Feasibility and benefits of integration of Hierarchical Matrices in Deep Neural Network context

Mele, Valeria (University of Naples Federico II)
Carracciuolo, Luisa (Italian National Research Council - CNR)

In session: MS020 - Numerical Issues in Machine Learning for Dynamical Systems

Please login to view abstract download link

This work investigates the feasibility and potential benefits of integrating Hierarchical Matrices (H-matrices) into Deep Neural Networks, and especially in Graph Convolutional Deep Neural Networks (GC-DNNs), focusing on the computational aspects of matrix polynomial evaluation—a central operation in GC-DNN training and inference. The study is motivated by the growing demand for scalable methods in deep learning and the structural advantages offered by H-matrices, especially in the context of Exascale Computing. GC-DNNs process graph-structured data through spectral filtering, which involves applying a polynomial filter p_(K,theta)(L) of the graph Laplacian matrix L to node features.

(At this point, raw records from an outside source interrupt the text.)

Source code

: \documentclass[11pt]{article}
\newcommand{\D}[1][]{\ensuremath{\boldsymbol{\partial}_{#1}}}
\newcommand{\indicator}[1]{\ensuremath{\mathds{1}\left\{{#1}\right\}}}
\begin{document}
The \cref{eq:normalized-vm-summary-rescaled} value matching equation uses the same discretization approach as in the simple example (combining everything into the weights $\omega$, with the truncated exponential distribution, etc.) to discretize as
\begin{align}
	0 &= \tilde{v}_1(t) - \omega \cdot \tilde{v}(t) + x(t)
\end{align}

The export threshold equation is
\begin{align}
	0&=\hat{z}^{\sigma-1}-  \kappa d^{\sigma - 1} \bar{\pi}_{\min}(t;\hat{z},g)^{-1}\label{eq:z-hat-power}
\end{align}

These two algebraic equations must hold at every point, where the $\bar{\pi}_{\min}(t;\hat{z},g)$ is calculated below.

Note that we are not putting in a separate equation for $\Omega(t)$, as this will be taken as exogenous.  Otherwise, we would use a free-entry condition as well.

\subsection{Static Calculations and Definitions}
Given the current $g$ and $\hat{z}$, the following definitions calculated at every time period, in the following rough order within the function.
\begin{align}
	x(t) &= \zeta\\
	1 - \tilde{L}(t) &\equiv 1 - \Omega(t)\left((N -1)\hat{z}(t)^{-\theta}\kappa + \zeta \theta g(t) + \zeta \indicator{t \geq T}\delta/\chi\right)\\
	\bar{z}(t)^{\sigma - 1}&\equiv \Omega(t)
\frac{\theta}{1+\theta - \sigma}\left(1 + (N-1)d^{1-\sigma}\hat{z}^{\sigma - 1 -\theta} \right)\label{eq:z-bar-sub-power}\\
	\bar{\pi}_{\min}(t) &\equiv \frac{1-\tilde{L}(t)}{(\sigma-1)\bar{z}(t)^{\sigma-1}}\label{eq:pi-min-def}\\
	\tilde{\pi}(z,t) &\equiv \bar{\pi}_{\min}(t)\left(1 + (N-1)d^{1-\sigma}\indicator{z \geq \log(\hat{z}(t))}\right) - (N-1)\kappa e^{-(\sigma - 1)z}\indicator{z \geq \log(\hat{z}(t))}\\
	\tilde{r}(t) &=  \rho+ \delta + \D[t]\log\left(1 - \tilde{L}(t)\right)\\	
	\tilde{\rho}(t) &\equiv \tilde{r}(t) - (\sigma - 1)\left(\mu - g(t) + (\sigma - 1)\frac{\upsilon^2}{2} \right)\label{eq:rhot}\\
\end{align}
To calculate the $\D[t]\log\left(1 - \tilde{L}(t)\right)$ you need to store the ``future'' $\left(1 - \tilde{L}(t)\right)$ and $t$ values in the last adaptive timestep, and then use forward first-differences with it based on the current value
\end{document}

Two primary operations dominate the computational cost: the evaluation of the matrix polynomial p_(K,theta)(L) =$ \sum_{k=0}^K \theta_k L^k$, and the matrix-vector multiplication $y = p_{K,\theta}(L)s$. These operations become particularly expensive for large graphs. H-matrices address this by compressing matrix blocks via low-rank approximations and can lead to reduced storage requirements and lower computational complexity, potentially lowering asymptotic costs from O(m^2) to O(m \log m) or better. The paper also highlights the parallel structure of H-matrix algorithms through tree-based recursive procedures and presents a set of them in a sequential or parallel version. This characteristic of H-matrix algorithms supports efficient execution on modern hybrid architectures, including CPUs and GPUs: indeed, recursive decomposition and block-wise independence naturally enable fine-grained parallelism with minimal synchronization overhead. A theoretical estimate of the performance gains achievable through this integration is provided. Overall, this study suggests that H-matrices offer a promising pathway for improving the scalability and efficiency of graph-based deep learning models and sets the stage for further empirical and theoretical investigation.